◆ **BRIEF**: In the records, each line holding "that" must be reported.

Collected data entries
____________________
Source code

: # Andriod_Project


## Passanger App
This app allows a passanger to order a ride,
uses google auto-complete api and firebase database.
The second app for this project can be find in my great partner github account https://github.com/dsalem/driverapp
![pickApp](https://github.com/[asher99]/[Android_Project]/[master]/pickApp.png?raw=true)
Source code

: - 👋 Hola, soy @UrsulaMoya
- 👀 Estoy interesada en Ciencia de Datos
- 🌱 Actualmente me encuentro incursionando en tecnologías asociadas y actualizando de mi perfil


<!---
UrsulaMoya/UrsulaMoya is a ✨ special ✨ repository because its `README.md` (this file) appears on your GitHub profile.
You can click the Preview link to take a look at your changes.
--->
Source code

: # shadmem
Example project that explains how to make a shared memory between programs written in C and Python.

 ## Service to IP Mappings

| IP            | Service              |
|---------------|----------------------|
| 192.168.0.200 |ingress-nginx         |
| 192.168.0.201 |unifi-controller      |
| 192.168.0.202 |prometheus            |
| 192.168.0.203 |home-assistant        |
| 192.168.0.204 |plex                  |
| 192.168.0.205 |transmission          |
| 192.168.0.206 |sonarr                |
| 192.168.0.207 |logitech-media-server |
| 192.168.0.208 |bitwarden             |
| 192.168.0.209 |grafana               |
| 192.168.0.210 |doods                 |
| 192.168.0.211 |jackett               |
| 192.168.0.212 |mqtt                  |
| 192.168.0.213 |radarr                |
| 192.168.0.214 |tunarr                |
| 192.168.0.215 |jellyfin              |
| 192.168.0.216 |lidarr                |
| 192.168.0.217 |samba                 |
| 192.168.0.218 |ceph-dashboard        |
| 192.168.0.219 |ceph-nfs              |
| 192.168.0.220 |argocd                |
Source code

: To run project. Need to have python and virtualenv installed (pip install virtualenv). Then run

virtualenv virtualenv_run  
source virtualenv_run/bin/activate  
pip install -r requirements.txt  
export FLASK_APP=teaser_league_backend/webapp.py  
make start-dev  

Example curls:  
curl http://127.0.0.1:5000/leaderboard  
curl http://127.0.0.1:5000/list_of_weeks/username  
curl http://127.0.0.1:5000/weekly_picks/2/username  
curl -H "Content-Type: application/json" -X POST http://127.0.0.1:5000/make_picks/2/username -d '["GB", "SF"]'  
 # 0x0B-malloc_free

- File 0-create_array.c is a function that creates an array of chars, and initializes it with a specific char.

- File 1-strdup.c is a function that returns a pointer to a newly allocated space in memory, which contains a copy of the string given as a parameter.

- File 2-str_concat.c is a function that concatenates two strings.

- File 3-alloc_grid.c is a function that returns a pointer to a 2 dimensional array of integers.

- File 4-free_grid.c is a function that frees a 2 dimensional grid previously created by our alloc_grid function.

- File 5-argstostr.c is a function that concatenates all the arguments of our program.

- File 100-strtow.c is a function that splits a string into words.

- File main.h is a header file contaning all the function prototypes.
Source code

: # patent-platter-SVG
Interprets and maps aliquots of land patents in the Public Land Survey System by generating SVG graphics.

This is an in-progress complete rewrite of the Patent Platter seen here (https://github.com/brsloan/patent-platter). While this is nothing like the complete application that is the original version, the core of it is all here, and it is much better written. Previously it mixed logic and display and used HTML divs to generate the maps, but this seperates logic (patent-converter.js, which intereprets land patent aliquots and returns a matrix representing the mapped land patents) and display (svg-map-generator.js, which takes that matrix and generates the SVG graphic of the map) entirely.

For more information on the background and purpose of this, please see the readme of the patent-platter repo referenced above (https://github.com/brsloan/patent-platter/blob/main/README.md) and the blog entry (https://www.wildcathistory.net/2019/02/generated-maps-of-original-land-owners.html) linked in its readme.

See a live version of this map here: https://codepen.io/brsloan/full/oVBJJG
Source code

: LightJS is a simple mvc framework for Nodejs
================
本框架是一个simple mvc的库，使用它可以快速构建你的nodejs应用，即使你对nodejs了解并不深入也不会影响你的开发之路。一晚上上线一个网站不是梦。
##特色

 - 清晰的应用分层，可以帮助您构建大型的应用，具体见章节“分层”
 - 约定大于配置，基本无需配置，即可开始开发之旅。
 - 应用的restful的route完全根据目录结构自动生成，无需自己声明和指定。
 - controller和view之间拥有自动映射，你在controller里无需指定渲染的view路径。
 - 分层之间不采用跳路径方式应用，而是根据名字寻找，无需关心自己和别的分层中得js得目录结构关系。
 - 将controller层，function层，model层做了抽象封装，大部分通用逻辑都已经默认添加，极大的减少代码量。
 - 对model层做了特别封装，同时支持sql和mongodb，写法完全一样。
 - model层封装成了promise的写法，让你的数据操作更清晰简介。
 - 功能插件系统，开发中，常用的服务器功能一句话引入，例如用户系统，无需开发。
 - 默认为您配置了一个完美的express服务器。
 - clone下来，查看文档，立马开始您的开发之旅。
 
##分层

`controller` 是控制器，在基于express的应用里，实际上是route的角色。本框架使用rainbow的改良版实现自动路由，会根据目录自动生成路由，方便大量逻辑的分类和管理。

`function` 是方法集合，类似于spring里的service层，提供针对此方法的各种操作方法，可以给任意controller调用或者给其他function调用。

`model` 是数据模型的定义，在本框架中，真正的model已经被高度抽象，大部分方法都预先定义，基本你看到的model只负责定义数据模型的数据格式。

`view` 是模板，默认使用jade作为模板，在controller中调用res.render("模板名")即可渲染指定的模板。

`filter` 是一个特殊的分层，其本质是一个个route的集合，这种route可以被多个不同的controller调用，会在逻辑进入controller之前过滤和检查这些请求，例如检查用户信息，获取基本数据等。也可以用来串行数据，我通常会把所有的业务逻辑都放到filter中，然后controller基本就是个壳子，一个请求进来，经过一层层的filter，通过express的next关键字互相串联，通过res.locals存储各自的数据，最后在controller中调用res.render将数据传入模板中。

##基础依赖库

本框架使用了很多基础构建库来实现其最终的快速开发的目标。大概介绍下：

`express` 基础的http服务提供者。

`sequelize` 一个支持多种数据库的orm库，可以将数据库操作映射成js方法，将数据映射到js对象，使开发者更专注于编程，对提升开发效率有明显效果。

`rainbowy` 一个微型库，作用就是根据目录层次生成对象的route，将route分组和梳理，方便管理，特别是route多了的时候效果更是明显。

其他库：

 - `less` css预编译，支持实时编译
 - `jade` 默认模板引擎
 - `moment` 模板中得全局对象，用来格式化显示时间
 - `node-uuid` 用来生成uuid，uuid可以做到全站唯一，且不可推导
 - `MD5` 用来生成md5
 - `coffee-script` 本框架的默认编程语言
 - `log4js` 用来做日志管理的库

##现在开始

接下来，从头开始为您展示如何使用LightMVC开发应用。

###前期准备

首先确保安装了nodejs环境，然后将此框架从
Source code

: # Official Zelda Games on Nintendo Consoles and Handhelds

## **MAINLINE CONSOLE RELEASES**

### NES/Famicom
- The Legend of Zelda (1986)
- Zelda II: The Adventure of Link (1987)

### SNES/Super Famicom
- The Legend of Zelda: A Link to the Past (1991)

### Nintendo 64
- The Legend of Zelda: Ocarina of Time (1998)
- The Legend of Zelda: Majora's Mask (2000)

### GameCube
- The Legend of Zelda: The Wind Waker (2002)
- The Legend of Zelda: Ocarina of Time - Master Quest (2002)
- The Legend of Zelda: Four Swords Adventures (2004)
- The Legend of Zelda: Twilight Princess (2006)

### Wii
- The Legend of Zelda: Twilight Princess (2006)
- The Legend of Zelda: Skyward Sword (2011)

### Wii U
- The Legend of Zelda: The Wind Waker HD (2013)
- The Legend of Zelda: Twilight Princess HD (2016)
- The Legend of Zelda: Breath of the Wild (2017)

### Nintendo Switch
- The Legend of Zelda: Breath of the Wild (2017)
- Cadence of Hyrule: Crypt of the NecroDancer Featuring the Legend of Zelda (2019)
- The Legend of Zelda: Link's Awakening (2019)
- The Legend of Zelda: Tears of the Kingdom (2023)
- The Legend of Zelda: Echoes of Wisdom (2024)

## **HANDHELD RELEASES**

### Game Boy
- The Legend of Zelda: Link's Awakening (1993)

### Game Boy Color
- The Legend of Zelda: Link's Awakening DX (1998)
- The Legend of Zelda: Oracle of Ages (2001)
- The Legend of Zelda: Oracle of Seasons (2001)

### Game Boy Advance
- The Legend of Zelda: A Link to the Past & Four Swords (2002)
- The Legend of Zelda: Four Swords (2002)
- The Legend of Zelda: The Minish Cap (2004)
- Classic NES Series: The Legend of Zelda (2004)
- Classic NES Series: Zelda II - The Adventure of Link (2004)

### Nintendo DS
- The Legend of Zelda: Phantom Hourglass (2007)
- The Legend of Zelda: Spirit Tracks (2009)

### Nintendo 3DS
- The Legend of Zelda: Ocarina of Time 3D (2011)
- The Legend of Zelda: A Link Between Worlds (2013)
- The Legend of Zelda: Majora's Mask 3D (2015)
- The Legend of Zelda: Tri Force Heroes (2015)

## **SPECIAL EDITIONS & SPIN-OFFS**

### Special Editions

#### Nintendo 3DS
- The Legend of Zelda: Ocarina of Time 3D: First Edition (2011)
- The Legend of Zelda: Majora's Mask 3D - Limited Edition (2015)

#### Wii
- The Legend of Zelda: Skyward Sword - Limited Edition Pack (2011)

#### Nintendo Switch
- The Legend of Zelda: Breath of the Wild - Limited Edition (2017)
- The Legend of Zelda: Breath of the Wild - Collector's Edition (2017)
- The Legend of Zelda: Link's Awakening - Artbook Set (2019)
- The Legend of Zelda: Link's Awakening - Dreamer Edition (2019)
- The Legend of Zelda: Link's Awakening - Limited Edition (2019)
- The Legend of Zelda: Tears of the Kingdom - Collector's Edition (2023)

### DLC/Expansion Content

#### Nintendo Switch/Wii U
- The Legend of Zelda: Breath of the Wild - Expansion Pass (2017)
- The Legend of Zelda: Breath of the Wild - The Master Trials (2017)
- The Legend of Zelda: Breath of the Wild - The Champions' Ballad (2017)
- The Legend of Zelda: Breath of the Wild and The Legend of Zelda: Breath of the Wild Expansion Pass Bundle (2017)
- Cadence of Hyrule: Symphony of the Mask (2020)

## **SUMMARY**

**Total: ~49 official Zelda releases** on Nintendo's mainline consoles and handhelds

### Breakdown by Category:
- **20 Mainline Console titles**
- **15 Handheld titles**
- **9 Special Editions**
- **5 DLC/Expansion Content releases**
____________________
◆ **RESPONSE AREA**:
Example project that explains how to make a shared memory between programs written in C and Python.
- File 0-create_array.c is a function that creates an array of chars, and initializes it with a specific char.
- File 1-strdup.c is a function that returns a pointer to a newly allocated space in memory, which contains a copy of the string given as a parameter.
- File 2-str_concat.c is a function that concatenates two strings.
- File 3-alloc_grid.c is a function that returns a pointer to a 2 dimensional array of integers.
- File 4-free_grid.c is a function that frees a 2 dimensional grid previously created by our alloc_grid function.
- File 5-argstostr.c is a function that concatenates all the arguments of our program.
- File 100-strtow.c is a function that splits a string into words.
This is an in-progress complete rewrite of the Patent Platter seen here (https://github.com/brsloan/patent-platter). While this is nothing like the complete application that is the original version, the core of it is all here, and it is much better written. Previously it mixed logic and display and used HTML divs to generate the maps, but this seperates logic (patent-converter.js, which intereprets land patent aliquots and returns a matrix representing the mapped land patents) and display (svg-map-generator.js, which takes that matrix and generates the SVG graphic of the map) entirely.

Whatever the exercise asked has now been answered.